Joel was not born with a heartbeat so we had them clamp and cut the cord so that I could hold him. I asked Kim to steady my hand because I was shaking and weeping so hard. I kept saying "I'm so sorry baby, I'm so sorry." over and over again.
The doctor came in and started trying to grab the placenta. He couldn't reach in (though he tried despite my protests and obvious discomfort). He ran out and Kim told me to push with everything I had so that I wouldn't have to have the really scary drugs that he was running to get. I pushed just a little and it came out intact. Kim did a fundal massage then to help the uterus clamp down but I really don't remember much of what happened after. I was looking at the baby.
He was absolutely perfect on the outside. He had these perfect little hands and feet. This tiny little chin and even ears. He had the sortof bug eyes of a 15 week fetus but he looked as perfect as he could. His skin was very thin and so this made him look very red. We had thought about letting the Pudding come see him but ruled that out because of this. After he had been out for a little while, I could feel him getting colder so I put him on my chest to keep him as warm as I could. I knew it wouldn't do any good for him, that he wasn't really in there anymore but some primal maternal instinct told me I had to keep my baby warm so that's what I did. We wrapped him in a blanket that had been made for him, it was too fuzzy and left little bits of wool on him but I really wanted to keep him warm so I didn't mind the fuzz.

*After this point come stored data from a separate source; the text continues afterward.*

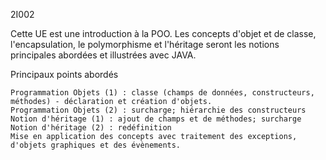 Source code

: 2I002

 Cette UE est une introduction à la POO. Les concepts d'objet et de classe, l'encapsulation, le polymorphisme et l'héritage seront les notions principales abordées et illustrées avec JAVA.

Principaux points abordés

    Programmation Objets (1) : classe (champs de données, constructeurs, méthodes) - déclaration et création d'objets.
    Programmation Objets (2) : surcharge; hiérarchie des constructeurs
    Notion d'héritage (1) : ajout de champs et de méthodes; surcharge
    Notion d'héritage (2) : redéfinition
    Mise en application des concepts avec traitement des exceptions, d'objets graphiques et des évènements.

We had him with us for about 3 hours. A friend who is part of the Now I lay me down to sleep group came and took some pictures for us. The photo at the beginning of this post is her work. A kind nurse took him to print his feet and weigh him. She did some clay impressions of his feet as well. She handled him so gently and kept him covered while she had him out. I was so grateful for that. I thought he was beautiful but I knew others wouldn't see him that way so I was glad she kept him away from the eyes of others.
The longer he was out the more we could see changes in him. He began to wrinkle and whither a little. His skin dried out and he sortof seemed to sink a little. Despite my best efforts, I couldn't keep him warm anymore so we knew it was time to say goodbye. We held him and kissed him and told him we loved him very much. I told him I would miss him. Then we handed him over to the nurse who took him away.
We had him cremated and have him at home now. We had a small funeral for him yesterday. In the days in between his death and his funeral we actually felt a lot better. We felt like the weight of decision had been lifted and we were out from under the burden of this huge aweful thing that had come to us for the first time in nearly a month. Today is a little harder, we have to get back to normal now, I have to start cooking again, Dilbert has to go back to work on Monday, we have to discipline our children and be parents again. I'm sure things will get better soon, we feel like we now have the permission to look to the future again. We're making plans to not make plans. We're going to take a trip, we're going to move on past the darkness.